Questa misura, che dovrà ora essere esaminata dal Consiglio dei ministri dell’Agricoltura dell’Ue, prevede che denominazioni come, ad esempio, “bistecca”, “scaloppina”, “salsiccia” – e soprattutto “hamburger” o “burger” – possano essere utilizzate solo per prodotti derivanti da corpi animali, in conformità con l’articolo 17 del regolamento (UE) n. 1169/2011  sulla fornitura di informazioni sugli alimenti ai consumatori. 

Una decisione anacronistica

«È una decisione infondata e anacronistica, e che ricorda da vicino la legge ideologica voluta in Italia dal Ministro Lollobrigida, che vieta le denominazioni “meat-sounding” ma che, sebbene in vigore, è rimasta inapplicata proprio per l’assenza di un corrispettivo quadro normativo europeo: lacuna che, purtroppo, questo voto contribuisce ora a colmare nel senso più restrittivo possibile», ha dichiarato Domiziana Illengo, responsabile area vegan di Lav 

Il voto si inserisce nel più ampio discorso sul rafforzamento della posizione degli agricoltori in Europa, ma sembra ignorare che la categoria dei “farmers” non è composta unicamente da allevatori, ma anche da chi produce vegetali e investe nella transizione alimentare: soggetti che passano in secondo piano in questo genere di scelte politiche, come se esistessero agricoltori di prima e di seconda classe. 

«Questo tentativo ricorda il “Veggie Burger Ban” del 2020, Regolamento già bocciato dal Parlamento europeo, e il divieto francese di usare termini meat-sounding, che contraddice apertamente una sentenza della  Corte di Giustizia Europea, che aveva già abbondantemente chiarito che la normativa vigente è sufficiente a garantire chiarezza ai consumatori, senza bisogno di nuovi divieti» ha aggiunto Illengo, «nonché i risultati di un sondaggio dell’Ufficio europeo dei consumatori (Beuc) secondo i quali non esistono margini di confusione per il consumatore medio rispetto ai prodotti vegetali».

Il mercato plant-based resta in crescita

Un tentativo quindi che, come dimostra l’esperienza del divieto sull’uso di termini come “latte”, “yogurt” o “formaggio” per i prodotti vegetali, introdotto anni fa dopo una sentenza europea, non ha fermato la crescita del mercato plant-based, ma anzi ne ha confermato la solidità e la domanda crescente da parte dei consumatori.  

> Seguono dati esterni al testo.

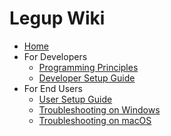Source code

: # Legup Wiki
* [Home][home]
* For Developers
    * [Programming Principles][principles]
    * [Developer Setup Guide][dev_setup]
* For End Users
    * [User Setup Guide][user_setup]
    * [Troubleshooting on Windows][windows_troubleshooting]
    * [Troubleshooting on macOS][macos_troubleshooting]

[home]: https://github.com/Bram-Hub/Legup/wiki
[principles]: https://github.com/Bram-Hub/Legup/wiki/Programming-Principles
[dev_setup]: https://github.com/Bram-Hub/Legup/wiki/Programming-Setup-Guide
[user_setup]: https://github.com/Bram-Hub/Legup/wiki/User-Setup-Guide
[windows_troubleshooting]: https://github.com/Bram-Hub/Legup/wiki/User-Setup-Guide#troubleshooting-on-windows
[macos_troubleshooting]: https://github.com/Bram-Hub/Legup/wiki/User-Setup-Guide#troubleshooting-on-windows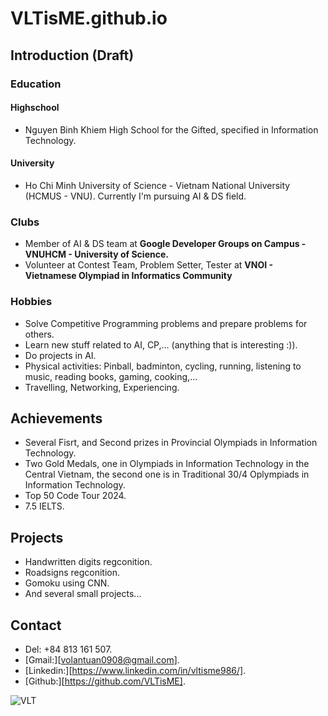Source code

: # VLTisME.github.io
## Introduction (Draft)
### Education
#### Highschool
- Nguyen Binh Khiem High School for the Gifted, specified in Information Technology.
#### University
- Ho Chi Minh University of Science - Vietnam National University (HCMUS - VNU). Currently I'm pursuing AI & DS field.

### Clubs
- Member of AI & DS team at **Google Developer Groups on Campus - VNUHCM - University of Science.**
- Volunteer at Contest Team, Problem Setter, Tester at **VNOI - Vietnamese Olympiad in Informatics Community**

### Hobbies
- Solve Competitive Programming problems and prepare problems for others.
- Learn new stuff related to AI, CP,... (anything that is interesting :)).
- Do projects in AI.
- Physical activities: Pinball, badminton, cycling, running, listening to music, reading books, gaming, cooking,...
- Travelling, Networking, Experiencing.


## Achievements
- Several Fisrt, and Second prizes in Provincial Olympiads in Information Technology.
- Two Gold Medals, one in Olympiads in Information Technology in the Central Vietnam, the second one is in Traditional 30/4 Oplympiads in Information Technology.
- Top 50 Code Tour 2024.
- 7.5 IELTS.

## Projects
- Handwritten digits regconition.
- Roadsigns regconition.
- Gomoku using CNN.
- And several small projects...

## Contact
- Del: +84 813 161 507.
- [Gmail:][volantuan0908@gmail.com].
- [Linkedin:][https://www.linkedin.com/in/vltisme986/].
- [Github:][https://github.com/VLTisME].
   
![VLT](https://github.com/user-attachments/assets/e28e45f5-21c9-4a49-8755-a603569e8a7f)
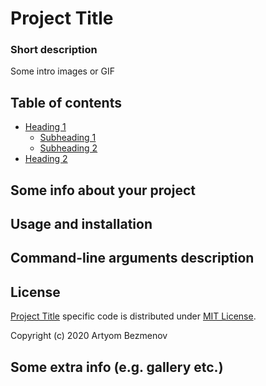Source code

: # Project Title
### Short description

Some intro images or GIF

## Table of contents
- [Heading 1](#heading-1)
  + [Subheading 1](#subheading-1)
  + [Subheading 2](#subheading-2)
- [Heading 2](#heading-2)

## Some info about your project

## Usage and installation

## Command-line arguments description

## License
[Project Title](https://github.com/8nhuman8/nebular-automata) specific code is distributed under [MIT License](LICENSE).

Copyright (c) 2020 Artyom Bezmenov

## Some extra info (e.g. gallery etc.)
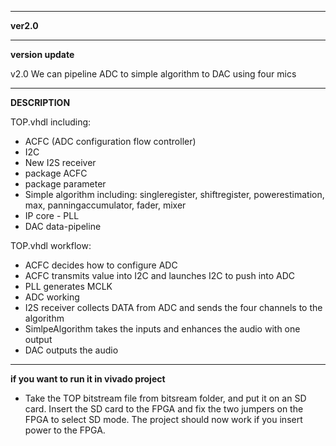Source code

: ---------------------------

 **ver2.0**

---

****version update****

v2.0 We can pipeline ADC to simple algorithm to DAC using four mics

------

****DESCRIPTION****

TOP.vhdl including:

- ACFC (ADC configuration flow controller)
- I2C
- New I2S receiver
- package ACFC
- package parameter
- Simple algorithm including: singleregister, shiftregister, powerestimation, max, panningaccumulator, fader, mixer 
- IP core - PLL
- DAC data-pipeline

TOP.vhdl workflow:

- ACFC decides how to configure ADC
- ACFC transmits value into I2C and launches I2C to push into ADC
- PLL generates MCLK
- ADC working
- I2S receiver collects DATA from ADC and sends the four channels to the algorithm
- SimlpeAlgorithm takes the inputs and enhances the audio with one output
- DAC outputs the audio
-----

****if you want to run it in vivado project****

- Take the TOP bitstream file from bitsream folder, and put it on an SD card. Insert the SD card to the FPGA and fix the two jumpers on the FPGA to select SD mode. The project should now work if you insert power to the FPGA.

Per quanto riguarda l’andamento delle vendite di questi prodotti, infatti, il mercato europeo delle alternative vegetali ha raggiunto i 3,3 miliardi di dollari nel 2024 per le “carni” plant-based, e quasi 10 miliardi se si includono i sostituti dei latticini (Good Food Institute). 

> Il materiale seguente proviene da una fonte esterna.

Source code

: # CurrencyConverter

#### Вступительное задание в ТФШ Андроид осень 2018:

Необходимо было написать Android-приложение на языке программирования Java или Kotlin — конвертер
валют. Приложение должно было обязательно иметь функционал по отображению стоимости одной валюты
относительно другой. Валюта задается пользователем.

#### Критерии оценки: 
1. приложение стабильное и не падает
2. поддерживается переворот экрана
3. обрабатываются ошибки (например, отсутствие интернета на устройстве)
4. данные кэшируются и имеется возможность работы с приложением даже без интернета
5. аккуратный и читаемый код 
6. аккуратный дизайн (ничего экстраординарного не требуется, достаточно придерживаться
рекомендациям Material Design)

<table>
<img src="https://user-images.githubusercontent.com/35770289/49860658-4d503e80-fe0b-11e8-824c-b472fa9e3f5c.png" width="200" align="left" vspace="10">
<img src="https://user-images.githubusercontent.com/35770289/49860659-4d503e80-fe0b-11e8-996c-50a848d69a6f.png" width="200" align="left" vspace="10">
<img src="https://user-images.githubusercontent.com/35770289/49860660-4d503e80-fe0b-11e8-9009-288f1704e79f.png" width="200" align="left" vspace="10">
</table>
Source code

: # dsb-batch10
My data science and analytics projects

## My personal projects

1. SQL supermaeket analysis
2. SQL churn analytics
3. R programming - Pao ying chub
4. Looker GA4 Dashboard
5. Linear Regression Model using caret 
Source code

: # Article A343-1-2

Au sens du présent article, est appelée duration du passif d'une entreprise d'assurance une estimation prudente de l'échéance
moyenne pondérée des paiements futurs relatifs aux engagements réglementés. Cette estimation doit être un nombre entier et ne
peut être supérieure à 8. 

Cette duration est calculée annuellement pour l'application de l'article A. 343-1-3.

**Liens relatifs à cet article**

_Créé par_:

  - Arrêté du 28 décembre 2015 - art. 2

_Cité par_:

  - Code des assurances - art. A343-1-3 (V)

È evidente, sottolineano gli animalisti, «che non si tratta di tutelare i cittadini, ma di una presa in giro orchestrata da un sistema zootecnico in crisi, che si aggrappa a una farsa normativa per difendere posizioni di privilegio».

Consumatori flexitariani

I dati più recenti sui consumi in Europa confermano quanto sia infondato il presunto rischio di confusione agitato dal fronte zootecnico:  oggi, il 30% dei consumatori si definisce flexitariano, vale a dire che mangia carne in modo saltuario e sta cercando di ridurla, mentre circa l’8% segue una dieta vegetariana o vegana e i prodotti acquistati vengono coscientemente scelti dai consumatori, che non si dicono confusi o ingannati dalla nomenclatura riportata sulle confezioni. I motivi di queste scelte? Si va dalla crescente attenzione alla salute alla sensibilità ambientale, all’etica e al benessere animale

Da parte di Lav si conclude sottolineando che «la transizione a un sistema via via sempre più incentrato sui prodotti vegetali è inevitabile e proprio questo è quanto spaventa la lobby della carne, non la millantata confusione in cui si troverebbero i cittadini europei quando vanno a fare la spesa».